The court filing noted two other times when the inspectors had been photographed, including once by a news team.
“The ATF has resorted to a smear campaign on my character to present before the judge, they are now spinning the fact that I wrote a recap of the events on our blog…” Horsley said in an update.
“My point was to show the excess spending of the ATF, many of you know that in our 2005 audit the ATF brought in one inspector to cover five years. I was merely pointing out that they were flying in two inspectors and a supervisor from out of state to cover three weeks worth of paperwork,” Horsley said.
“The person in question who photographed them was a 70-year-old man in a Hawaiian shirt who is balding (Sorry, Al) and has a broken foot. Yet three inspectors felt that they were in danger,” he saida.
“Continue to pray for myself and my family during these attacks, also pray for these people at the ATF. I mean that honestly, Luke 6:27-28,” Horsley said.
A writer, David Codrea, of The War on Guns documented the court filing.
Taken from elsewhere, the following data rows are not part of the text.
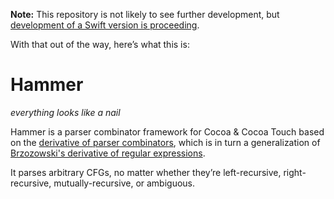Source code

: **Note:** This repository is not likely to see further development, but [development of a Swift version is proceeding](https://github.com/robrix/Hammer.swift).

With that out of the way, here’s what this is:

# Hammer

*everything looks like a nail*

Hammer is a parser combinator framework for Cocoa & Cocoa Touch based on the [derivative of parser combinators](http://matt.might.net/articles/parsing-with-derivatives/), which is in turn a generalization of [Brzozowski's derivative of regular expressions](http://matt.might.net/articles/implementation-of-regular-expression-matching-in-scheme-with-derivatives/).

It parses arbitrary CFGs, no matter whether they’re left-recursive, right-recursive, mutually-recursive, or ambiguous.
He reported that Horsley had asked him to hold the information for a time.
“BATFU had threatened him that he needed to cease all blogging and keep their agents and inspectors free from being photographed or observed, or they would go to the judge and file a complaint of harassment,” Codrea wrote.
“The new complaint is calculated to be a death blow to Red’s – both financially with additional legal expenses they cannot afford, and by giving the judge an excuse to side with thugs portraying themselves as victims,” he said.
“I repeat my call for a rapid response team of ‘minuteman’ volunteers to make themselves available via a phone tree to go to gun stores being audited, and audit/document/photograph the auditors,” he wrote. “Don’t let creatures of the shadows hide there – expose them to the light and make them live there – or cravenly slink back under the baseboards where they belong.”
Larry Pratt of Gun Owners of America told WND that as recently as 15 or 20 years ago, there were 250,000 licensed gun dealers in the United States. The federal government confirms there are only about 108,000 now.
The saga with Red’s began when the ATF inspection in 2000 discovered various paperwork violations, Horsley said, just shortly after he arrived to take over the store, mistakes such as a customer failing to write down the county in which he lived.
In 2001, “they couldn’t find any violations,” he told WND. A few other minor problems were found later, including a failure to put up a poster.
“I wasn’t alarmed because this agent … had told us we were one of the best small gun shops he’d ever seen,” Horsley told WND.
Then early in 2006, “We get a letter that ‘We’re [ATF] revoking your license,'” Horsley said. “I just came unglued. I couldn’t believe it.”
After an expensive appeal process within ATF, he ended up with the same result, and sought out a lawyer for the federal court challenge, a challenge which now is pending.